La couleur perce le mur de sa mémoire et Joshua se retrouve alors dans un lit, entouré de machines et de bruit. Il n'a conscience que du goût du sang dans sa bouche et de la souffrance sous sa peau. Des câbles dans le bras, la gorge, le nez, des fils dans le dos, le cou. Il est à l'hôpital, en soins intensifs, seul dans une pièce silencieuse. Juste après l'incident avec l'Undamortis. La fenêtre s'ouvre et des branches s'étalent pour laisser passer Kanmada qui vient à son chevet. Res la suit et laisse des volutes de neige sur son passage.

— Joshua, est-ce que tu entends ma voix ? dit Kanmada en lui touchant le bras. Joshua sent sa peau aspirer celle de la vieille femme à l'endroit du contact et se réchauffer.

— Joshua ?

Joshua acquiesce silencieusement et sa bouche se crispe, électrisée par la douleur qui émane de son cou au moindre mouvement.

— Essaye de ne pas trop bouger la tête, les nerfs de ton cou ont été endommagés par la morsure. dit-elle en sortant une fiole noire d'une de ses poches. Délicatement, elle en verse le contenu sur la blessure du cou de Joshua. Le garçon sent une espèce d'effervescence et la douleur s'atténue légèrement.

L'éclipse disparaît quand Joshua ouvre les yeux. Il voit Kan, floue, manipuler le cathéter planté dans son avant bras. Il sent une autre présence à côté de lui. Il tourne très légèrement la tête et aperçoit les yeux bleus du loup. Une brume fraîche a envahi la pièce, et Joshua frissonne.

Il se racle la gorge et tente d'émettre un son. Sa voix est encore trop fragile et ne parvient pas à sortir. Exténué, il lance un regard autour de lui. Kanmada sort une nouvelle fiole de sa veste et la vide à différents endroits du corps de Joshua. Le garçon ne voit pas encore très bien mais il a l'impression qu'il n'y a rien dans la fiole. Une seconde plus tard, il ressent le même picotement que sur son cou et il se sent plus léger. Res s'est plantée au bout du lit et il se demande pourquoi le loup le regarde.
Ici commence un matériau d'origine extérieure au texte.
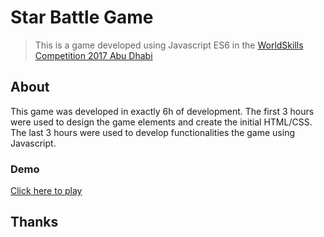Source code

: # Star Battle Game

> This is a game developed using Javascript ES6 in the [WorldSkills Competition 2017 Abu Dhabi](https://worldskillsabudhabi2017.com/en/skills/web-design-development/)

## About

This game was developed in exactly 6h of development. The first 3 hours were used to design the game elements and create the initial HTML/CSS. The last 3 hours were used to develop functionalities the game using Javascript.

### Demo

[Click here to play](https://ericcristhiano.github.io/star-battle/)

## Thanks
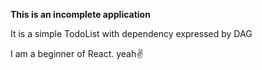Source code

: **This is an incomplete application**

It is a simple TodoList with dependency expressed by DAG

I am a beginner of React. yeah✌
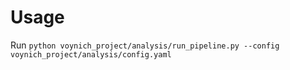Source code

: # Usage
Run `python voynich_project/analysis/run_pipeline.py --config voynich_project/analysis/config.yaml`
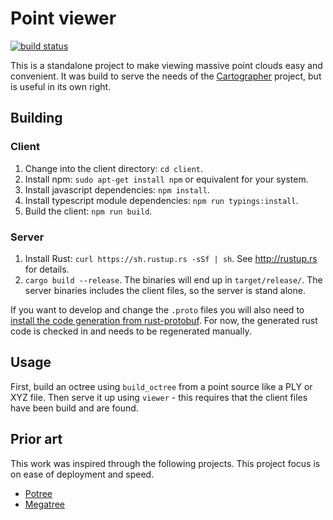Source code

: # Point viewer

[![build status](https://travis-ci.org/googlecartographer/point_cloud_viewer.svg?branch=master)](https://travis-ci.org/googlecartographer/point_cloud_viewer)

This is a standalone project to make viewing massive point clouds easy and
convenient. It was build to serve the needs of the
[Cartographer](http://github.com/googlecartographer) project, but
is useful in its own right.

## Building


### Client

1. Change into the client directory: `cd client`.
2. Install npm: `sudo apt-get install npm` or equivalent for your system.
3. Install javascript dependencies: `npm install`.
4. Install typescript module dependencies: `npm run typings:install`.
5. Build the client: `npm run build`.

### Server

1. Install Rust: `curl https://sh.rustup.rs -sSf | sh`. See
   <http://rustup.rs> for details.
2. `cargo build --release`. The binaries will end up in `target/release/`. The
   server binaries includes the client files, so the server is stand alone.

If you want to develop and change the `.proto` files you will also need to
[install the code generation from
rust-protobuf](https://github.com/stepancheg/rust-protobuf/). For now, the
generated rust code is checked in and needs to be regenerated manually.

## Usage

First, build an octree using `build_octree` from a point source like a PLY or
XYZ file. Then serve it up using `viewer` - this requires that the client files
have been build and are found.

## Prior art

This work was inspired through the following projects. This project focus is on
ease of deployment and speed.

- [Potree](http://potree.org)
- [Megatree](http://wiki.ros.org/megatree)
Un petit cylindre en plastique est posé contre ses lèvres et il comprend que c'est une paille. Il lève les yeux et voit le sourire léger de Kan, et ses mains ridées qui tiennent un verre d'eau. Il aspire et accueille l'eau fraîche dans le désert de sa gorge. A chaque gorgée, son cou irradie et de petits spasmes involontaires le crispent. Sa tête lui fait terriblement mal et il a envie de disparaître. De dormir pour toujours. Mais avant il doit savoir quelque chose. Il rejette la paille, et murmure :

— Où est...

Sa voix est rocailleuse et douloureuse, et la question se noie dans les ténèbres quand il se rendort, exténué. L'aura mauve de Kanmada lui caresse le cou, sous le regard bleu de Res. Puis la vieille femme et la louve s'en vont. Les flocons de neige tombent au sol et meurent en gouttes rondes comme une rosée.

Joshua revient au présent, pris de vertiges.

— Qu'est-ce que... qu'est-ce que c'était ? demande-t-il, submergé par ce souvenir qu'il avait oublié.

Kanmada le fait s'asseoir en lui disant de respirer profondément et de ne pas paniquer. Joshua souffle et sent son coeur s'emballer. Les bribes de sa mémoire reviennent en force, se mélangent au présent, puis reprennent le contrôle. Joshua retombe dans son passé.

Il est de nouveau dans son lit. C'est un autre jour. Il ne sait pas quand. La semaine dernière ? Kan et Juni sont autour de lui. Joshua sent un picotement dans le cou et il comprend que Kan s'occupe de sa plaie à l'aide de la fiole noire. Juni a l'air tendu. Elle regarde la porte d'entrée avec une pointe d'inquiétude et dit quelque chose que Joshua ne comprend pas.

— Ne t'inquiète pas, Juni, les gens qui passent dans le couloir oublient que la porte existe quand ils s'en approchent. Personne ne va entrer. Et tu as bien activé le camouflage de l'arbre, non ?

Juni acquiesce silencieusement. Joshua la regarde sans bouger, ne sachant discerner s'il s'agit d'un rêve lucide ou d'une version imaginée de la réalité. Derrière elle, la fenêtre est ouverte et les branches de l'arbre sont entrées dans la chambre. Il voit alors une créature sortir de l'obscurité, caressée par les branches qui se déplient sur son passage. Il panique un instant en pensant voir un Undamortis puis reconnaît les yeux bleus de Res. Juni dit quelque chose à Kanmada. La voix, faible et feutrée, résonne dans la migraine de Joshua.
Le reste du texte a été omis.